I've pondered for a while on how to start my new website blog and come up short a hundred times. But this weekend gave me something to both celebrate & share. I'm delighted to have been chosen as one of two winners of 'Women on the Wall', a writing competition organised by Hexham Book Festival & Great Northumberland.
We were all invited along to The Sill for an awards event & a reading by Natalie Haynes. Not expecting to win, I was happy to listen to the winners stories & take notes. Having my name called & then getting up to read my story left me inspired & a little overwhelmed. This is the first piece of flash fiction I've entered into a competition & having it chosen by Natalie Haynes (who is super entertaining & awesome) was a real honour.
Script writing has long been my first love but flash is elbowing its way into my affections...here's my winning story, let me know what you think! You can read the other winning entry & runners-up here.
The Jewel of the Wall
Outside the landscape is growing wild. My neighbour is squirming, too many hours on a claustrophobic bus, bare legs stuck to leather seats. Relief fills the air as we slow and turn off at a brown road sign. I retrieve my bag, checking the inside pocket. Still there. I turn the small linen pouch over in my hand once, the pendants weight reassuring. Only a short walk now until it is returned. The map is already folded and marked, the trail moderate. A hill or two, perhaps a stile. I leave the tourists behind, baseball caps & walking poles cluttering the car park.

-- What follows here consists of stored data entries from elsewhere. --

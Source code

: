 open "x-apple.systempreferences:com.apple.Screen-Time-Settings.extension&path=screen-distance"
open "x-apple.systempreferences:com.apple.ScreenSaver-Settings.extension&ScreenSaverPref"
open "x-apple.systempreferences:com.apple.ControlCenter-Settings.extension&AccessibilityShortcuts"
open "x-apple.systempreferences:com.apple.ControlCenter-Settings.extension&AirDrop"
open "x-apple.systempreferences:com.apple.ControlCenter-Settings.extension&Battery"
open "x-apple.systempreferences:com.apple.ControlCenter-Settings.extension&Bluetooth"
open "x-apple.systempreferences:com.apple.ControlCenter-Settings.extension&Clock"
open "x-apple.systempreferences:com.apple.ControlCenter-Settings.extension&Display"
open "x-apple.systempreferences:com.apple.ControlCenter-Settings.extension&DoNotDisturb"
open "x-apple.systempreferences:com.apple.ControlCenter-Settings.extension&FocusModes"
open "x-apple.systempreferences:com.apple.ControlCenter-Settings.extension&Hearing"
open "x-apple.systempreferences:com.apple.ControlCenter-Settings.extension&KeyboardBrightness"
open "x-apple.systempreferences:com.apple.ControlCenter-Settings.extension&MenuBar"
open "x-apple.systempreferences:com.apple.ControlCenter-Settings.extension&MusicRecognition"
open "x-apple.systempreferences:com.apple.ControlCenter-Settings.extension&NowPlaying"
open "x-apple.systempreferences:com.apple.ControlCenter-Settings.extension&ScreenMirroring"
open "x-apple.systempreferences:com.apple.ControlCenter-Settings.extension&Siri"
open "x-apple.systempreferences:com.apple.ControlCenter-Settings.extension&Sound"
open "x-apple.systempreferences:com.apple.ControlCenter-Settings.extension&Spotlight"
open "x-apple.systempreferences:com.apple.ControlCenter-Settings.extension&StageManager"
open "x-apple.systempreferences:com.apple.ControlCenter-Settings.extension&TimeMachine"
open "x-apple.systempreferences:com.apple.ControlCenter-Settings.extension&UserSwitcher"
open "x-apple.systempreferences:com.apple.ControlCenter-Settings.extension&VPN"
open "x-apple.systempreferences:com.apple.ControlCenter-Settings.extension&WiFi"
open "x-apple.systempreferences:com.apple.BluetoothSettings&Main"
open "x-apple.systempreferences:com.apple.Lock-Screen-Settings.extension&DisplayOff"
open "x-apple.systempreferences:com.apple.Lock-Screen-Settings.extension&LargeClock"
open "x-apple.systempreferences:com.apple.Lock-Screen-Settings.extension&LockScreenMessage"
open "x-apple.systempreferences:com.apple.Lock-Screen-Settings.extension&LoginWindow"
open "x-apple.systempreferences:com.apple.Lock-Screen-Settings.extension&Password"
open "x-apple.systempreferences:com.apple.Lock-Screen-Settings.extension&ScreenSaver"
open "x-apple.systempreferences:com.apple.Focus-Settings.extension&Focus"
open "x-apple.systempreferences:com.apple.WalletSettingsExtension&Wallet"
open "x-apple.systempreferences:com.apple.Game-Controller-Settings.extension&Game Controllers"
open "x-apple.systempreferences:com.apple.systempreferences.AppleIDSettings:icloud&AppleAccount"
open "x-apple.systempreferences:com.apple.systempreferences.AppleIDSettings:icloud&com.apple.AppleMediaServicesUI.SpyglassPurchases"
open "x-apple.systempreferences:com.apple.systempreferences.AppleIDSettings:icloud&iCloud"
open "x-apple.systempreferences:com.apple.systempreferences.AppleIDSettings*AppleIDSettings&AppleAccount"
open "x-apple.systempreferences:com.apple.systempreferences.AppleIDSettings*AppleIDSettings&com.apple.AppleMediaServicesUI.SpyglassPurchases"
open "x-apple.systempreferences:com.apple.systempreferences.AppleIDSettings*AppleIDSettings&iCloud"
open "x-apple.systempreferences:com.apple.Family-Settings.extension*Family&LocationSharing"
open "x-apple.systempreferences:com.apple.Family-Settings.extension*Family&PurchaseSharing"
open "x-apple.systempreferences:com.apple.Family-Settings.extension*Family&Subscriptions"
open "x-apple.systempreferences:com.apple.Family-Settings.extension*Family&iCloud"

The truth was nothing like I’d imagined. My father’s image had always been clear. Waistcoat, shorts, dust covered boots and tanned calves. In his hand, a trowel and in his pocket, a linen bag. The treasure would have been checked in, numbered, catalogued. A piece of a woman’s life, remembered. And I was custodian of this rare thing.
The truth was dark, secretive. Evenings spent sneaking, stealing, pretending. He was a vandal. No-one but us would ever have known about this tiny fragment. Smooth, dainty, a minute hole for a delicate chain. Hers. Not his. Not mine.
I have never worn it. Even now I only touch it, occasionally peering into the bag to check its continued existence. The path takes a steep turn upwards to a crest where the low-lying ruins sit, waiting. Once she may have sat here, watching her children play, touching the pendant around her neck, awaiting the return of her husband from the wall. My father’s drawing points to the spot. I kneel and start to dig. A new grave for an old treasure.